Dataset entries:
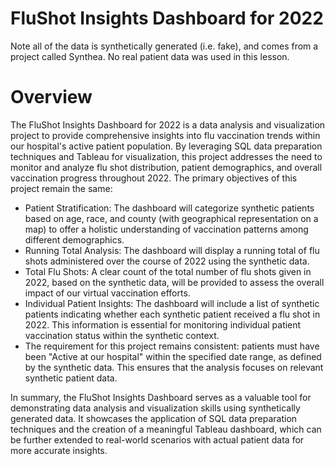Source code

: # FluShot Insights Dashboard for 2022
Note all of the data is synthetically generated (i.e. fake), and comes from a project called Synthea. No real patient data was used in this lesson.

# Overview
The FluShot Insights Dashboard for 2022 is a data analysis and visualization project to provide comprehensive insights into flu vaccination trends within our hospital's active patient population. By leveraging SQL data preparation techniques and Tableau for visualization, this project addresses the need to monitor and analyze flu shot distribution, patient demographics, and overall vaccination progress throughout 2022.
The primary objectives of this project remain the same:
- Patient Stratification: The dashboard will categorize synthetic patients based on age, race, and county (with geographical representation on a map) to offer a holistic understanding of vaccination patterns among different demographics.
- Running Total Analysis: The dashboard will display a running total of flu shots administered over the course of 2022 using the synthetic data.
- Total Flu Shots: A clear count of the total number of flu shots given in 2022, based on the synthetic data, will be provided to assess the overall impact of our virtual vaccination efforts.
- Individual Patient Insights: The dashboard will include a list of synthetic patients indicating whether each synthetic patient received a flu shot in 2022. This information is essential for monitoring individual patient vaccination status within the synthetic context.
- The requirement for this project remains consistent: patients must have been "Active at our hospital" within the specified date range, as defined by the synthetic data. This ensures that the analysis focuses on relevant synthetic patient data.

In summary, the FluShot Insights Dashboard serves as a valuable tool for demonstrating data analysis and visualization skills using synthetically generated data. It showcases the application of SQL data preparation techniques and the creation of a meaningful Tableau dashboard, which can be further extended to real-world scenarios with actual patient data for more accurate insights.
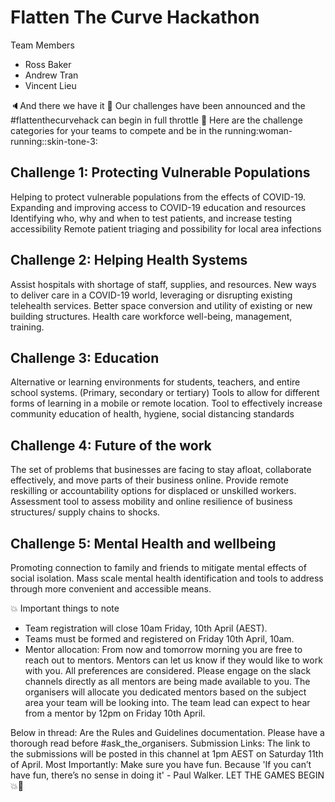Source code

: # Flatten The Curve Hackathon

Team Members
- Ross Baker
- Andrew Tran
- Vincent Lieu


:speaker:And there we have it :rocket: Our challenges have been announced and the #flattenthecurvehack can begin in full throttle :tada:
Here are the challenge categories for your teams to compete and be in the running:woman-running::skin-tone-3:

## Challenge 1: Protecting Vulnerable Populations
Helping to protect vulnerable populations from the effects of COVID-19.
Expanding and improving access to COVID-19 education and resources
Identifying who, why and when to test patients, and increase testing accessibility
Remote patient triaging and possibility for local area infections

## Challenge 2: Helping Health Systems
Assist hospitals with shortage of staff, supplies, and resources.
New ways to deliver care in a COVID-19 world, leveraging or disrupting existing telehealth services.
Better space conversion and utility of existing or new building structures.
Health care workforce well-being, management, training.

## Challenge 3: Education
Alternative or learning environments for students, teachers, and entire school systems. (Primary, secondary or tertiary)
Tools to allow for different forms of learning in a mobile or remote location.
Tool to effectively increase community education of health, hygiene, social distancing standards

## Challenge 4: Future of the work
The set of problems that businesses are facing to stay afloat, collaborate effectively, and move parts of their business online.
Provide remote reskilling or accountability options for displaced or unskilled workers.
Assessment tool to assess mobility and online resilience of business structures/ supply chains to shocks.

## Challenge 5: Mental Health and wellbeing 
Promoting connection to family and friends to mitigate mental effects of social isolation.
Mass scale mental health identification and tools to address through more convenient and accessible means.


:boom: Important things to note
- Team registration will close 10am Friday, 10th April (AEST).
- Teams must be formed and registered on Friday 10th April, 10am.
- Mentor allocation: From now and tomorrow morning you are free to reach out to mentors. Mentors can let  us know if they would like to work with you. All preferences are considered. Please engage on the slack channels directly as all mentors are being made available to you. The organisers will allocate you dedicated mentors based on the subject area your team will be looking into. The team lead can expect to hear from a mentor by 12pm on Friday 10th April.


Below in thread: Are the Rules and Guidelines documentation. Please have a thorough read before #ask_the_organisers.
Submission Links: The link to the submissions will be posted in this channel at 1pm AEST on Saturday 11th of April.
Most Importantly:  Make sure you have fun. Because 'If you can’t have fun, there’s no sense in doing it' - Paul Walker.
LET THE GAMES BEGIN :boom::rocket: 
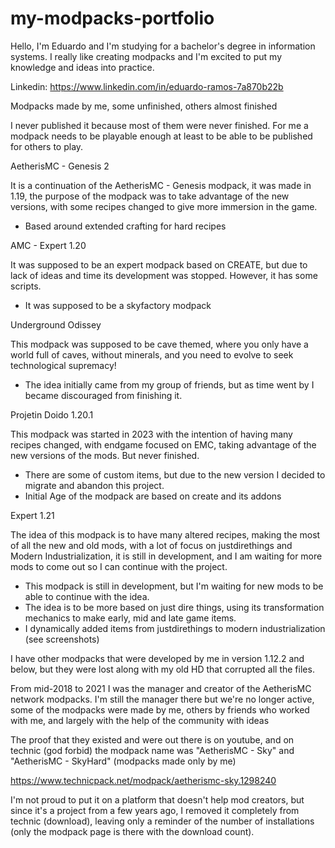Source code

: # my-modpacks-portfolio

Hello, I'm Eduardo and I'm studying for a bachelor's degree in information systems. I really like creating modpacks and I'm excited to put my knowledge and ideas into practice.

Linkedin: https://www.linkedin.com/in/eduardo-ramos-7a870b22b


Modpacks made by me, some unfinished, others almost finished

I never published it because most of them were never finished. For me a modpack needs to be playable enough at least to be able to be published for others to play.

AetherisMC - Genesis 2

It is a continuation of the AetherisMC - Genesis modpack, it was made in 1.19, the purpose of the modpack was to take advantage of the new versions, with some recipes changed to give more immersion in the game.

- Based around extended crafting for hard recipes


AMC - Expert 1.20

It was supposed to be an expert modpack based on CREATE, but due to lack of ideas and time its development was stopped. However, it has some scripts.
- It was supposed to be a skyfactory modpack


Underground Odissey

This modpack was supposed to be cave themed, where you only have a world full of caves, without minerals, and you need to evolve to seek technological supremacy!
- The idea initially came from my group of friends, but as time went by I became discouraged from finishing it.


Projetin Doido 1.20.1

This modpack was started in 2023 with the intention of having many recipes changed, with endgame focused on EMC, taking advantage of the new versions of the mods. But never finished.
- There are some of custom items, but due to the new version I decided to migrate and abandon this project.
- Initial Age of the modpack are based on create and its addons


Expert 1.21

The idea of ​​this modpack is to have many altered recipes, making the most of all the new and old mods, with a lot of focus on justdirethings and Modern Industrialization, it is still in development, and I am waiting for more mods to come out so I can continue with the project.
- This modpack is still in development, but I'm waiting for new mods to be able to continue with the idea.
- The idea is to be more based on just dire things, using its transformation mechanics to make early, mid and late game items.
- I dynamically added items from justdirethings to modern industrialization (see screenshots)




I have other modpacks that were developed by me in version 1.12.2 and below, but they were lost along with my old HD that corrupted all the files.

From mid-2018 to 2021 I was the manager and creator of the AetherisMC network modpacks.
I'm still the manager there but we're no longer active, some of the modpacks were made by me, others by friends who worked with me, and largely with the help of the community with ideas

The proof that they existed and were out there is on youtube, and on technic (god forbid) the modpack name was "AetherisMC - Sky" and "AetherisMC - SkyHard" (modpacks made only by me)

https://www.technicpack.net/modpack/aetherismc-sky.1298240

I'm not proud to put it on a platform that doesn't help mod creators, but since it's a project from a few years ago, I removed it completely from technic (download), leaving only a reminder of the number of installations (only the modpack page is there with the download count).
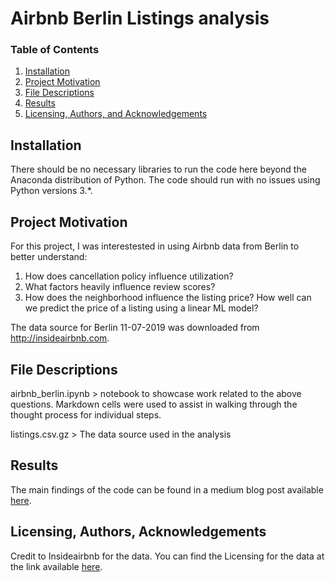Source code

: # Airbnb Berlin Listings analysis

### Table of Contents

1. [Installation](#installation)
2. [Project Motivation](#motivation)
3. [File Descriptions](#files)
4. [Results](#results)
5. [Licensing, Authors, and Acknowledgements](#licensing)

## Installation <a name="installation"></a>

There should be no necessary libraries to run the code here beyond the Anaconda distribution of Python.  The code should run with no issues using Python versions 3.*.

## Project Motivation<a name="motivation"></a>

For this project, I was interestested in using Airbnb data from Berlin to better understand:
1. How does cancellation policy influence utilization?
2. What factors heavily influence review scores?
3. How does the neighborhood influence the listing price? How well can we predict the price of a listing using a linear ML model?

The data source for Berlin 11-07-2019 was downloaded from http://insideairbnb.com.


## File Descriptions <a name="files"></a>

airbnb_berlin.ipynb > notebook to showcase work related to the above questions. Markdown cells were used to assist in walking through the thought process for individual steps.

listings.csv.gz > The data source used in the analysis

## Results<a name="results"></a>

The main findings of the code can be found in a medium blog post available [here](https://medium.com/@a.hampersberger/airbnb-berlin-first-steps-into-data-science-with-python-pandas-ba26026edf94?source=friends_link&sk=4e1a7e427a02d159e48fbe4a5b432ca2).

## Licensing, Authors, Acknowledgements<a name="licensing"></a>

Credit to Insideairbnb for the data. You can find the Licensing for the data at the link available [here](http://insideairbnb.com/get-the-data.html).

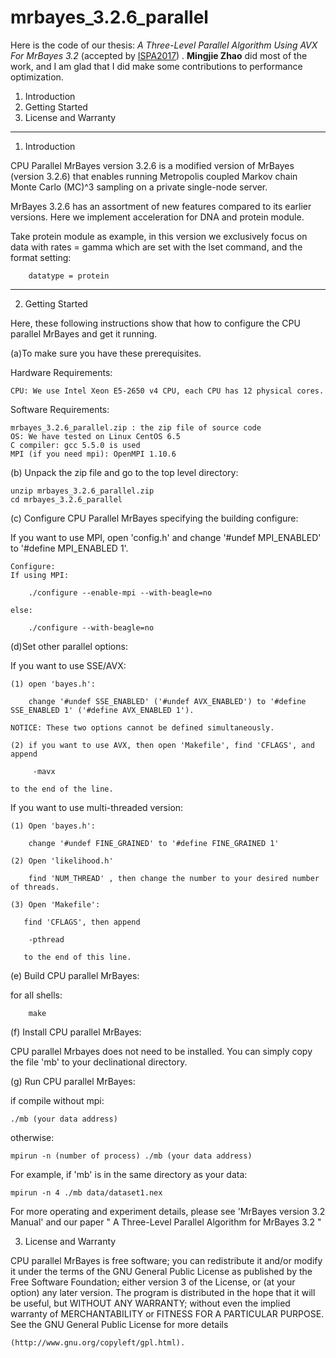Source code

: # mrbayes_3.2.6_parallel

Here is the code of our thesis: *A Three-Level Parallel Algorithm Using AVX For MrBayes 3.2* (accepted by [ISPA2017]( https://ieeexplore.ieee.org/abstract/document/8367418)) . **Mingjie Zhao** did most of the work, and I am glad that I did make some contributions to performance optimization.

1. Introduction
2. Getting Started
3. License and Warranty
-------------------------------------------------------------------------------

1. Introduction

CPU Parallel MrBayes version 3.2.6 is a modified version of MrBayes (version 3.2.6) that enables running Metropolis coupled Markov chain Monte Carlo (MC)^3 sampling on a private single-node server.

MrBayes 3.2.6 has an assortment of new features compared to its earlier versions. Here we implement acceleration for DNA and protein module.

Take protein module as example, in this version we exclusively focus on data with rates = gamma which are set with the lset command, and the format setting:

		datatype = protein

-------------------------------------------------------------------------------

2. Getting Started

Here, these following instructions show that how to configure the CPU parallel MrBayes and get it running.

(a)To make sure you have these prerequisites.

Hardware Requirements:
		
	CPU: We use Intel Xeon E5-2650 v4 CPU, each CPU has 12 physical cores.
	
Software Requirements:
	
  	mrbayes_3.2.6_parallel.zip : the zip file of source code
	OS: We have tested on Linux CentOS 6.5
	C compiler: gcc 5.5.0 is used
	MPI (if you need mpi): OpenMPI 1.10.6

(b) Unpack the zip file and go to the top level directory:
	
	unzip mrbayes_3.2.6_parallel.zip
	cd mrbayes_3.2.6_parallel

(c) Configure CPU Parallel MrBayes specifying the building configure:
   
   If you want to use MPI, open 'config.h' and change '#undef MPI_ENABLED' to '#define MPI_ENABLED 1'.

    Configure: 
    If using MPI:
		
    	./configure --enable-mpi --with-beagle=no
    
    else:

    	./configure --with-beagle=no

(d)Set other parallel options:
     
   If you want to use SSE/AVX:
	
	(1) open 'bayes.h':
		
		change '#undef SSE_ENABLED' ('#undef AVX_ENABLED') to '#define SSE_ENABLED 1' ('#define AVX_ENABLED 1').
	
	NOTICE: These two options cannot be defined simultaneously.
	
	(2) if you want to use AVX, then open 'Makefile', find 'CFLAGS', and append		
	
 		 -mavx
	
	to the end of the line.
	
   If you want to use multi-threaded version:
	
	(1) Open 'bayes.h':
		
		change '#undef FINE_GRAINED' to '#define FINE_GRAINED 1'
	
	(2) Open 'likelihood.h'
		
		find 'NUM_THREAD' , then change the number to your desired number of threads.
	
	(3) Open 'Makefile':
		
	   find 'CFLAGS', then append
	   	
		-pthread
	   
	   to the end of this line.

(e) Build CPU parallel MrBayes:
	
   for all shells:

		make
(f) Install CPU parallel MrBayes:
	
CPU parallel Mrbayes does not need to be installed. You can simply copy the file 'mb' to your declinational directory.

(g) Run CPU parallel MrBayes:

if compile without mpi: 
  
	./mb (your data address)
otherwise: 

	mpirun -n (number of process) ./mb (your data address)
For example, if 'mb' is in the same directory as your data: 

	mpirun -n 4 ./mb data/dataset1.nex 

For more operating and experiment details, please see 'MrBayes version 3.2 Manual' and our paper " A Three-Level Parallel Algorithm for MrBayes 3.2 "

3. License and Warranty

CPU parallel MrBayes is free software; you can redistribute it and/or modify it under the terms of the GNU General Public License as published by the Free Software Foundation; either version 3 of the License, or (at your option) any later version.
The program is distributed in the hope that it will be useful, but WITHOUT ANY WARRANTY; without even the implied warranty of	MERCHANTABILITY or FITNESS FOR A PARTICULAR PURPOSE. See the GNU General Public License for more details

	(http://www.gnu.org/copyleft/gpl.html).
	

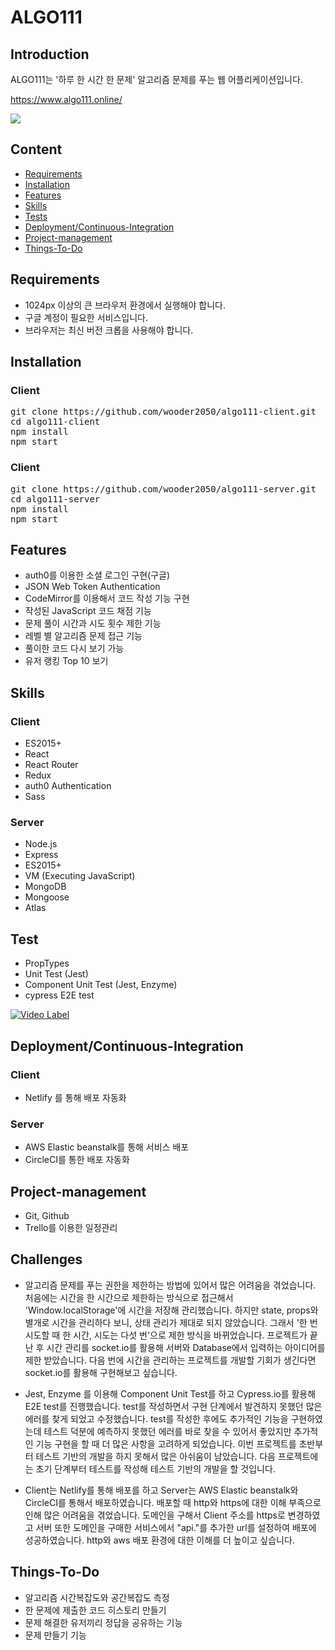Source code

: # ALGO111


## Introduction

ALGO111는 '하루 한 시간 한 문제' 알고리즘 문제를 푸는 웹 어플리케이션입니다.

<https://www.algo111.online/>

![](https://algo111.s3.ap-northeast-2.amazonaws.com/readme.gif)

## Content

* [Requirements](##Requirements)
* [Installation](##Installation)
* [Features](##Features)
* [Skills](##Skills)
* [Tests](##Tests)
* [Deployment/Continuous-Integration](##Deployment/Continuous-Integration)
* [Project-management](##Project-management)
* [Things-To-Do](##Things-To-Do)

## Requirements
* 1024px 이상의 큰 브라우저 환경에서 실행해야 합니다.
* 구글 계정이 필요한 서비스입니다.
* 브라우저는 최신 버전 크롭을 사용해야 합니다.

## Installation

### Client
<pre>
git clone https://github.com/wooder2050/algo111-client.git
cd algo111-client
npm install
npm start
</pre>

### Client
<pre>
git clone https://github.com/wooder2050/algo111-server.git
cd algo111-server
npm install
npm start
</pre>

## Features

* auth0를 이용한 소셜 로그인 구현(구글)
* JSON Web Token Authentication 
* CodeMirror를 이용해서 코드 작성 기능 구현
* 작성된 JavaScript 코드 채점 기능
* 문제 풀이 시간과 시도 횟수 제한 기능
* 레벨 별 알고리즘 문제 접근 기능
* 풀이한 코드 다시 보기 가능
* 유저 랭킹 Top 10 보기 

## Skills

### Client
* ES2015+
* React
* React Router
* Redux 
* auth0 Authentication
* Sass

### Server
* Node.js
* Express
* ES2015+
* VM (Executing JavaScript)
* MongoDB
* Mongoose
* Atlas

## Test

* PropTypes
* Unit Test (Jest)
* Component Unit Test (Jest, Enzyme)
* cypress E2E test 

[![Video Label](http://img.youtube.com/vi/tAtuviDDGuc/0.jpg)](https://www.youtube.com/watch?v=tAtuviDDGuc)

## Deployment/Continuous-Integration

### Client
* Netlify 를 통해 배포 자동화

### Server
* AWS Elastic beanstalk를 통해 서비스 배포
* CircleCI를 통한 배포 자동화

## Project-management
* Git, Github
* Trello를 이용한 일정관리

## Challenges
* 알고리즘 문제를 푸는 권한을 제한하는 방법에 있어서 많은 어려움을 겪었습니다. 처음에는 시간을 한 시간으로 제한하는 방식으로 접근해서 'Window.localStorage'에 시간을 저장해 관리했습니다. 하지만 state, props와 별개로 시간을 관리하다 보니, 상태 관리가 제대로 되지 않았습니다. 그래서 '한 번 시도할 때 한 시간, 시도는 다섯 번'으로 제한 방식을 바뀌었습니다. 프로젝트가 끝난 후 시간 관리를 socket.io를 활용해 서버와 Database에서 입력하는 아이디어를 제한 받았습니다. 다음 번에 시간을 관리하는 프로젝트를 개발할 기회가 생긴다면 socket.io를 활용해 구현해보고 싶습니다.

* Jest, Enzyme 를 이용해 Component Unit Test를 하고 Cypress.io를 활용해 E2E test를 진행했습니다. test를 작성하면서 구현 단계에서 발견하지 못했던 많은 에러를 찾게 되었고 수정했습니다. test를 작성한 후에도 추가적인 기능을 구현하였는데 테스트 덕분에 예측하지 못했던 에러를 바로 찾을 수 있어서 좋았지만 추가적인 기능 구현을 할 때 더 많은 사항을 고려하게 되었습니다. 이번 프로젝트를 초반부터 테스트 기반의 개발을 하지 못해서 많은 아쉬움이 남았습니다. 다음 프로젝트에는 초기 단계부터 테스트를 작성해 테스트 기반의 개발을 할 것입니다.

* Client는 Netlify를 통해 배포를 하고 Server는 AWS Elastic beanstalk와 CircleCI를 통해서 배포하였습니다. 배포할 때 http와 https에 대한 이해 부족으로 인해 많은 어려움을 겪었습니다. 도메인을 구해서 Client 주소를 https로 변경하였고 서버 또한 도메인을 구매한 서비스에서 "api."를 추가한 url를 설정하여 배포에 성공하였습니다. http와 aws 배포 환경에 대한 이해를 더 높이고 싶습니다.


## Things-To-Do
* 알고리즘 시간복잡도와 공간복잡도 측정
* 한 문제에 제출한 코드 히스토리 만들기
* 문제 해결한 유저끼리 정답을 공유하는 기능
* 문제 만들기 기능 

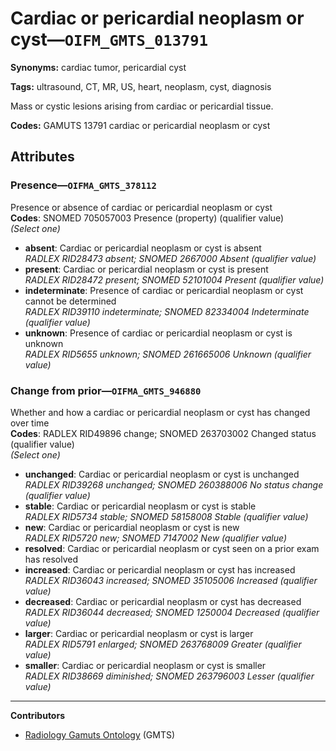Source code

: # Cardiac or pericardial neoplasm or cyst—`OIFM_GMTS_013791`

**Synonyms:** cardiac tumor, pericardial cyst

**Tags:** ultrasound, CT, MR, US, heart, neoplasm, cyst, diagnosis

Mass or cystic lesions arising from cardiac or pericardial tissue.

**Codes:** GAMUTS 13791 cardiac or pericardial neoplasm or cyst

## Attributes

### Presence—`OIFMA_GMTS_378112`

Presence or absence of cardiac or pericardial neoplasm or cyst  
**Codes**: SNOMED 705057003 Presence (property) (qualifier value)  
*(Select one)*

- **absent**: Cardiac or pericardial neoplasm or cyst is absent  
_RADLEX RID28473 absent; SNOMED 2667000 Absent (qualifier value)_
- **present**: Cardiac or pericardial neoplasm or cyst is present  
_RADLEX RID28472 present; SNOMED 52101004 Present (qualifier value)_
- **indeterminate**: Presence of cardiac or pericardial neoplasm or cyst cannot be determined  
_RADLEX RID39110 indeterminate; SNOMED 82334004 Indeterminate (qualifier value)_
- **unknown**: Presence of cardiac or pericardial neoplasm or cyst is unknown  
_RADLEX RID5655 unknown; SNOMED 261665006 Unknown (qualifier value)_

### Change from prior—`OIFMA_GMTS_946880`

Whether and how a cardiac or pericardial neoplasm or cyst has changed over time  
**Codes**: RADLEX RID49896 change; SNOMED 263703002 Changed status (qualifier value)  
*(Select one)*

- **unchanged**: Cardiac or pericardial neoplasm or cyst is unchanged  
_RADLEX RID39268 unchanged; SNOMED 260388006 No status change (qualifier value)_
- **stable**: Cardiac or pericardial neoplasm or cyst is stable  
_RADLEX RID5734 stable; SNOMED 58158008 Stable (qualifier value)_
- **new**: Cardiac or pericardial neoplasm or cyst is new  
_RADLEX RID5720 new; SNOMED 7147002 New (qualifier value)_
- **resolved**: Cardiac or pericardial neoplasm or cyst seen on a prior exam has resolved  
- **increased**: Cardiac or pericardial neoplasm or cyst has increased  
_RADLEX RID36043 increased; SNOMED 35105006 Increased (qualifier value)_
- **decreased**: Cardiac or pericardial neoplasm or cyst has decreased  
_RADLEX RID36044 decreased; SNOMED 1250004 Decreased (qualifier value)_
- **larger**: Cardiac or pericardial neoplasm or cyst is larger  
_RADLEX RID5791 enlarged; SNOMED 263768009 Greater (qualifier value)_
- **smaller**: Cardiac or pericardial neoplasm or cyst is smaller  
_RADLEX RID38669 diminished; SNOMED 263796003 Lesser (qualifier value)_

---

**Contributors**

- [Radiology Gamuts Ontology](https://gamuts.net/) (GMTS)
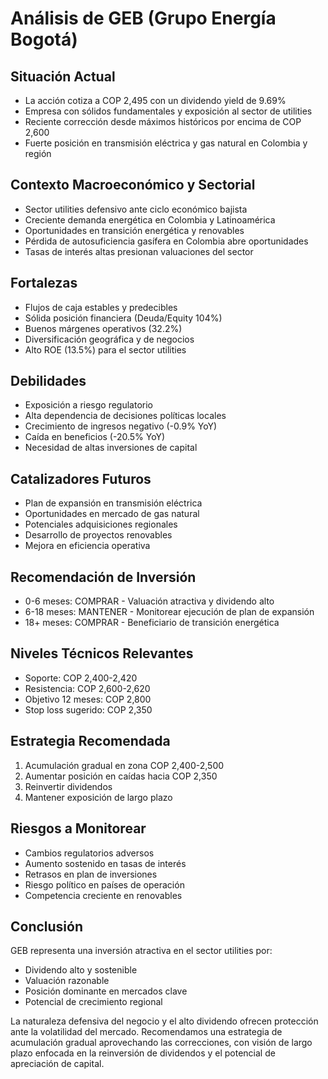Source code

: # Análisis de GEB (Grupo Energía Bogotá)

## Situación Actual

- La acción cotiza a COP 2,495 con un dividendo yield de 9.69%
- Empresa con sólidos fundamentales y exposición al sector de utilities
- Reciente corrección desde máximos históricos por encima de COP 2,600
- Fuerte posición en transmisión eléctrica y gas natural en Colombia y región

## Contexto Macroeconómico y Sectorial

- Sector utilities defensivo ante ciclo económico bajista
- Creciente demanda energética en Colombia y Latinoamérica
- Oportunidades en transición energética y renovables
- Pérdida de autosuficiencia gasífera en Colombia abre oportunidades
- Tasas de interés altas presionan valuaciones del sector

## Fortalezas

- Flujos de caja estables y predecibles
- Sólida posición financiera (Deuda/Equity 104%)
- Buenos márgenes operativos (32.2%)
- Diversificación geográfica y de negocios
- Alto ROE (13.5%) para el sector utilities

## Debilidades

- Exposición a riesgo regulatorio
- Alta dependencia de decisiones políticas locales
- Crecimiento de ingresos negativo (-0.9% YoY)
- Caída en beneficios (-20.5% YoY)
- Necesidad de altas inversiones de capital

## Catalizadores Futuros

- Plan de expansión en transmisión eléctrica
- Oportunidades en mercado de gas natural
- Potenciales adquisiciones regionales
- Desarrollo de proyectos renovables
- Mejora en eficiencia operativa

## Recomendación de Inversión

- 0-6 meses: COMPRAR - Valuación atractiva y dividendo alto
- 6-18 meses: MANTENER - Monitorear ejecución de plan de expansión
- 18+ meses: COMPRAR - Beneficiario de transición energética

## Niveles Técnicos Relevantes

- Soporte: COP 2,400-2,420
- Resistencia: COP 2,600-2,620
- Objetivo 12 meses: COP 2,800
- Stop loss sugerido: COP 2,350

## Estrategia Recomendada

1. Acumulación gradual en zona COP 2,400-2,500
2. Aumentar posición en caídas hacia COP 2,350
3. Reinvertir dividendos
4. Mantener exposición de largo plazo

## Riesgos a Monitorear

- Cambios regulatorios adversos
- Aumento sostenido en tasas de interés
- Retrasos en plan de inversiones
- Riesgo político en países de operación
- Competencia creciente en renovables

## Conclusión

GEB representa una inversión atractiva en el sector utilities por:

- Dividendo alto y sostenible
- Valuación razonable
- Posición dominante en mercados clave
- Potencial de crecimiento regional

La naturaleza defensiva del negocio y el alto dividendo ofrecen protección ante la volatilidad del mercado. Recomendamos una estrategia de acumulación gradual aprovechando las correcciones, con visión de largo plazo enfocada en la reinversión de dividendos y el potencial de apreciación de capital.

**EXERCISE**
What is the number of lines above that contain the string "directory"? Answer with that number only.

**EXERCISE ANSWER**
3